Actually, that isn't quite true. See the call of Robert Rhett to the other Slaveholding States, as he called them, posted above. There were several outstanding issues. The reason the slavery issue was so important was because the Abolitionist agitation allowed the Industrial Interest (to whom Lincoln had to reach out in order to achieve the nomination in 1860) to develop, in slavery, a wedge issue with which to beat the South as a region.
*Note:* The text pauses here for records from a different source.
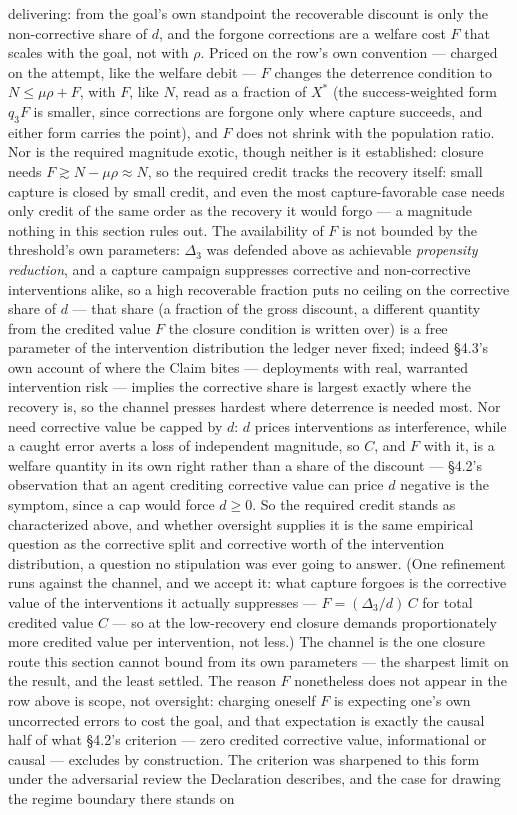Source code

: \documentclass[11pt]{article}
\theoremstyle{definition}
\begin{document}
delivering: from the goal's own standpoint the recoverable discount is only the non-corrective share of $d$, and the forgone corrections are a welfare cost $F$ that scales with the goal, not with $\rho$. Priced on the row's own convention --- charged on the attempt, like the welfare debit --- $F$ changes the deterrence condition to $N \leq \mu\rho + F$, with $F$, like $N$, read as a fraction of $X^{*}$ (the success-weighted form $q_3 F$ is smaller, since corrections are forgone only where capture succeeds, and either form carries the point), and $F$ does not shrink with the population ratio. Nor is the required magnitude exotic, though neither is it established: closure needs $F \gtrsim N - \mu\rho \approx N$, so the required credit tracks the recovery itself: small capture is closed by small credit, and even the most capture-favorable case needs only credit of the same order as the recovery it would forgo --- a magnitude nothing in this section rules out. The availability of $F$ is not bounded by the threshold's own parameters: $\Delta_3$ was defended above as achievable \emph{propensity reduction}, and a capture campaign suppresses corrective and non-corrective interventions alike, so a high recoverable fraction puts no ceiling on the corrective share of $d$ --- that share (a fraction of the gross discount, a different quantity from the credited value $F$ the closure condition is written over) is a free parameter of the intervention distribution the ledger never fixed; indeed \S4.3's own account of where the Claim bites --- deployments with real, warranted intervention risk --- implies the corrective share is largest exactly where the recovery is, so the channel presses hardest where deterrence is needed most. Nor need corrective value be capped by $d$: $d$ prices interventions as interference, while a caught error averts a loss of independent magnitude, so $C$, and $F$ with it, is a welfare quantity in its own right rather than a share of the discount --- \S4.2's observation that an agent crediting corrective value can price $d$ negative is the symptom, since a cap would force $d \geq 0$. So the required credit stands as characterized above, and whether oversight supplies it is the same empirical question as the corrective split and corrective worth of the intervention distribution, a question no stipulation was ever going to answer. (One refinement runs against the channel, and we accept it: what capture forgoes is the corrective value of the interventions it actually suppresses --- $F = (\Delta_3/d)\,C$ for total credited value $C$ --- so at the low-recovery end closure demands proportionately more credited value per intervention, not less.) The channel is the one closure route this section cannot bound from its own parameters --- the sharpest limit on the result, and the least settled. The reason $F$ nonetheless does not appear in the row above is scope, not oversight: charging oneself $F$ is expecting one's own uncorrected errors to cost the goal, and that expectation is exactly the causal half of what \S4.2's criterion --- zero credited corrective value, informational or causal --- excludes by construction. The criterion was sharpened to this form under the adversarial review the Declaration describes, and the case for drawing the regime boundary there stands on 
\end{document}
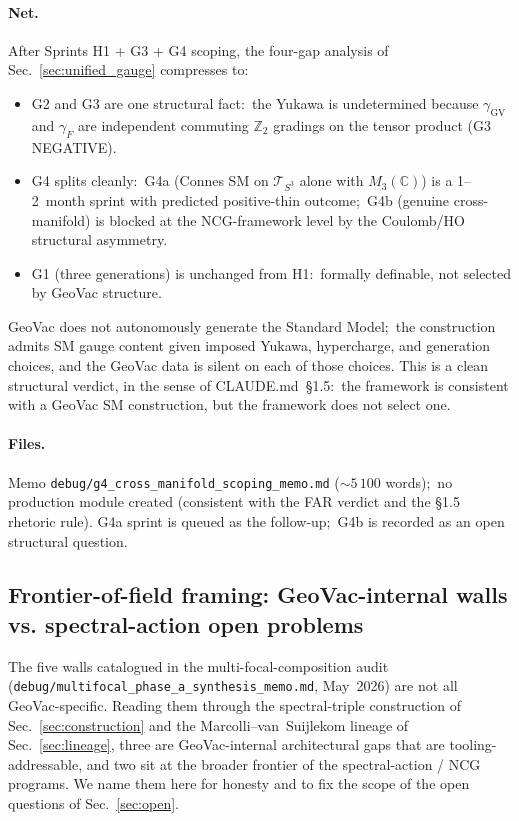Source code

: \documentclass[11pt]{article}
\begin{document}
\paragraph{Net.}  After Sprints H1 + G3 + G4 scoping, the
four-gap analysis of Sec.~\ref{sec:unified_gauge} compresses to:

\begin{itemize}\setlength{\itemsep}{2pt}
\item G2 and G3 are one structural fact:\ the Yukawa is
undetermined because $\gamma_{\mathrm{GV}}$ and $\gamma_F$ are
independent commuting $\mathbb{Z}_2$ gradings on the tensor product
(G3 NEGATIVE).
\item G4 splits cleanly:\ G4a (Connes SM on $\mathcal{T}_{S^3}$
alone with $M_3(\mathbb{C})$) is a 1--2~month sprint with predicted
positive-thin outcome;\ G4b (genuine cross-manifold) is blocked at
the NCG-framework level by the Coulomb/HO structural asymmetry.
\item G1 (three generations) is unchanged from H1:\ formally
definable, not selected by GeoVac structure.
\end{itemize}

GeoVac does not autonomously generate the Standard Model;\ the
construction admits SM gauge content given imposed Yukawa,
hypercharge, and generation choices, and the GeoVac data is silent
on each of those choices.  This is a clean structural verdict, in
the sense of CLAUDE.md~\S 1.5:\ the framework is consistent with a
GeoVac SM construction, but the framework does not select one.

\paragraph{Files.}  Memo
\texttt{debug/g4\_cross\_manifold\_scoping\_memo.md}
($\sim 5\,100$ words);\ no production module created (consistent
with the FAR verdict and the §1.5 rhetoric rule).  G4a sprint is
queued as the follow-up;\ G4b is recorded as an open structural
question.

\subsection{Frontier-of-field framing: GeoVac-internal walls vs.
  spectral-action open problems}
\label{sec:frontier_framing}

The five walls catalogued in the multi-focal-composition audit
(\texttt{debug/multifocal\_phase\_a\_synthesis\_memo.md}, May~2026)
are not all GeoVac-specific.  Reading them through the spectral-triple
construction of Sec.~\ref{sec:construction} and the Marcolli--van~Suijlekom
lineage of Sec.~\ref{sec:lineage}, three are GeoVac-internal architectural
gaps that are tooling-addressable, and two sit at the broader frontier
of the spectral-action / NCG programs.  We name them here for honesty
and to fix the scope of the open questions of Sec.~\ref{sec:open}.
\end{document}
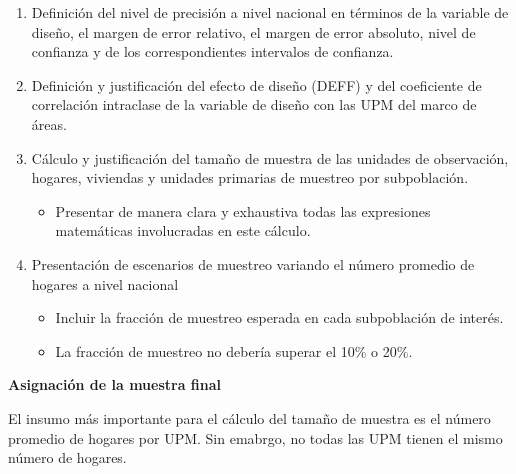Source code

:\begin{enumerate}
\def\labelenumi{\arabic{enumi}.}
\tightlist
\item
  Definición del nivel de precisión a nivel nacional en términos de la variable de diseño, el margen de error relativo, el margen de error absoluto, nivel de confianza y de los correspondientes intervalos de confianza.
\item
  Definición y justificación del efecto de diseño (DEFF) y del coeficiente de correlación intraclase de la variable de diseño con las UPM del marco de áreas.
\item
  Cálculo y justificación del tamaño de muestra de las unidades de observación, hogares, viviendas y unidades primarias de muestreo por subpoblación.

  \begin{itemize}
  \tightlist
  \item
    Presentar de manera clara y exhaustiva todas las expresiones matemáticas involucradas en este cálculo.
  \end{itemize}
\item
  Presentación de escenarios de muestreo variando el número promedio de hogares a nivel nacional

  \begin{itemize}
  \tightlist
  \item
    Incluir la fracción de muestreo esperada en cada subpoblación de interés.
  \item
    La fracción de muestreo no debería superar el 10\% o 20\%.
  \end{itemize}
\end{enumerate}

\textbf{Asignación de la muestra final}

El insumo más importante para el cálculo del tamaño de muestra es el número promedio de hogares por UPM. Sin emabrgo, no todas las UPM tienen el mismo número de hogares.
The Southern States were the leaders of the agrarian interests, the farmers -- the majority -- against the conniving and cartelization of the merchant and banking class, just as in the 1940's Southern Congressional "mossbacks", committee chairmen who wielded great power, were a huge roadblock to the liberals' plans to lead us all into the sunny highlands of State Socialism. And suddenly, the civil rights movement broke out, with liberal NGO apparatchiks appearing in the South as intervenors in school-integration discussions, launching Saul Alinsky-inspired direct political action, bringing lawsuits, and generally stirring the mud, while liberal senators and congressmen rose in the well of the Senate and House to denounce Jim Crow. The South was an obstacle to socialism, but the South was also vulnerable because of Jim Crow. So guess what we got? As Gomer Pyle would say, "Sur-prahz, sur-prahz, sur-prahz!! Gawl Lee!!"

The Yankee Industrial, Merchant, and Banking Interest has been playing this game for 150 years now -- first the Tariff, then Nullification, then Abolition and the Civil War, then the civil rights movement, and now the Confederate-flag controversy. When are our interlocutors going to begin to see the pattern here and realize that they're tools?

37 posted on 03/17/2005 1:30:38 PM PST by lentulusgracchus ("Whatever." -- sinkspur)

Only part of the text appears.